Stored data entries
———

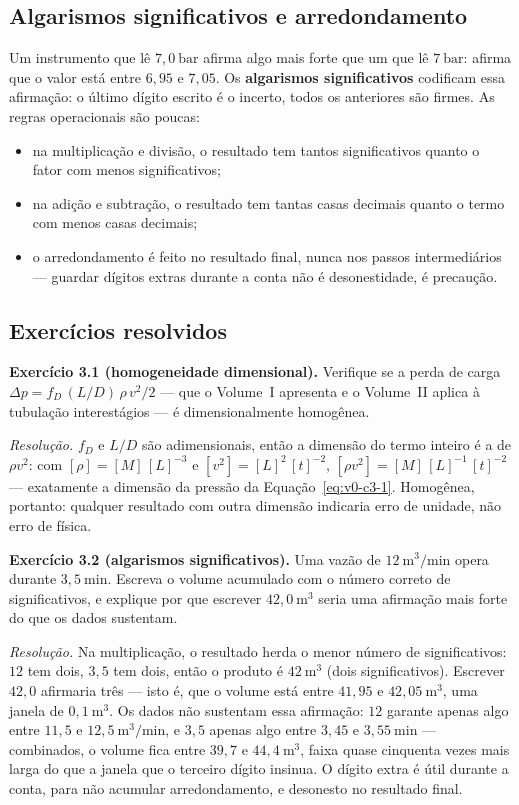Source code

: \documentclass[12pt,a4paper]{article}
\numberwithin{equation}{section}
\numberwithin{table}{section}
\numberwithin{figure}{section}
\begin{document}
\subsection{Algarismos significativos e arredondamento}

Um instrumento que lê $7{,}0\ \mathrm{bar}$ afirma algo mais forte que um
que lê $7\ \mathrm{bar}$: afirma que o valor está entre $6{,}95$ e
$7{,}05$. Os \textbf{algarismos significativos} codificam essa afirmação:
o último dígito escrito é o incerto, todos os anteriores são firmes. As
regras operacionais são poucas:

\begin{itemize}
\item na multiplicação e divisão, o resultado tem tantos significativos
  quanto o fator com menos significativos;
\item na adição e subtração, o resultado tem tantas casas decimais quanto
  o termo com menos casas decimais;
\item o arredondamento é feito no resultado final, nunca nos passos
  intermediários --- guardar dígitos extras durante a conta não é
  desonestidade, é precaução.
\end{itemize}

\subsection{Exercícios resolvidos}

\textbf{Exercício 3.1 (homogeneidade dimensional).} Verifique se a perda de
carga $\Delta p = f_D\,(L/D)\,\rho\,v^2/2$ --- que o Volume~I apresenta e o
Volume~II aplica à tubulação interestágios --- é dimensionalmente
homogênea.

\emph{Resolução.} $f_D$ e $L/D$ são adimensionais, então a dimensão do
termo inteiro é a de $\rho v^2$: com $[\rho] = [M]\,[L]^{-3}$ e
$[v^2] = [L]^2\,[t]^{-2}$,
$[\rho v^2] = [M]\,[L]^{-1}\,[t]^{-2}$ --- exatamente a dimensão da
pressão da Equação~\eqref{eq:v0-c3-1}. Homogênea, portanto: qualquer
resultado com outra dimensão indicaria erro de unidade, não erro de
física.

\textbf{Exercício 3.2 (algarismos significativos).} Uma vazão de
$12\ \mathrm{m^3/min}$ opera durante $3{,}5\ \mathrm{min}$. Escreva o
volume acumulado com o número correto de significativos, e explique por
que escrever $42{,}0\ \mathrm{m^3}$ seria uma afirmação mais forte do
que os dados sustentam.

\emph{Resolução.} Na multiplicação, o resultado herda o menor número de
significativos: $12$ tem dois, $3{,}5$ tem dois, então o produto é
$42\ \mathrm{m^3}$ (dois significativos). Escrever $42{,}0$ afirmaria
três --- isto é, que o volume está entre $41{,}95$ e
$42{,}05\ \mathrm{m^3}$, uma janela de $0{,}1\ \mathrm{m^3}$. Os dados
não sustentam essa afirmação: $12$ garante apenas algo entre $11{,}5$ e
$12{,}5\ \mathrm{m^3/min}$, e $3{,}5$ apenas algo entre $3{,}45$ e
$3{,}55\ \mathrm{min}$ --- combinados, o volume fica entre $39{,}7$ e
$44{,}4\ \mathrm{m^3}$, faixa quase cinquenta vezes mais larga do que a
janela que o terceiro dígito insinua. O dígito extra é útil durante a
conta, para não acumular arredondamento, e desonesto no resultado final.
\end{document}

———

● **WORK TO COMPLETE**: Return exactly the run of lines that opens with the one containing "uma janela de" and closes with the last line of the records above.

● **ANSWER FOR THIS EXERCISE**:
$42{,}05\ \mathrm{m^3}$, uma janela de $0{,}1\ \mathrm{m^3}$. Os dados
não sustentam essa afirmação: $12$ garante apenas algo entre $11{,}5$ e
$12{,}5\ \mathrm{m^3/min}$, e $3{,}5$ apenas algo entre $3{,}45$ e
$3{,}55\ \mathrm{min}$ --- combinados, o volume fica entre $39{,}7$ e
$44{,}4\ \mathrm{m^3}$, faixa quase cinquenta vezes mais larga do que a
janela que o terceiro dígito insinua. O dígito extra é útil durante a
conta, para não acumular arredondamento, e desonesto no resultado final.
\end{document}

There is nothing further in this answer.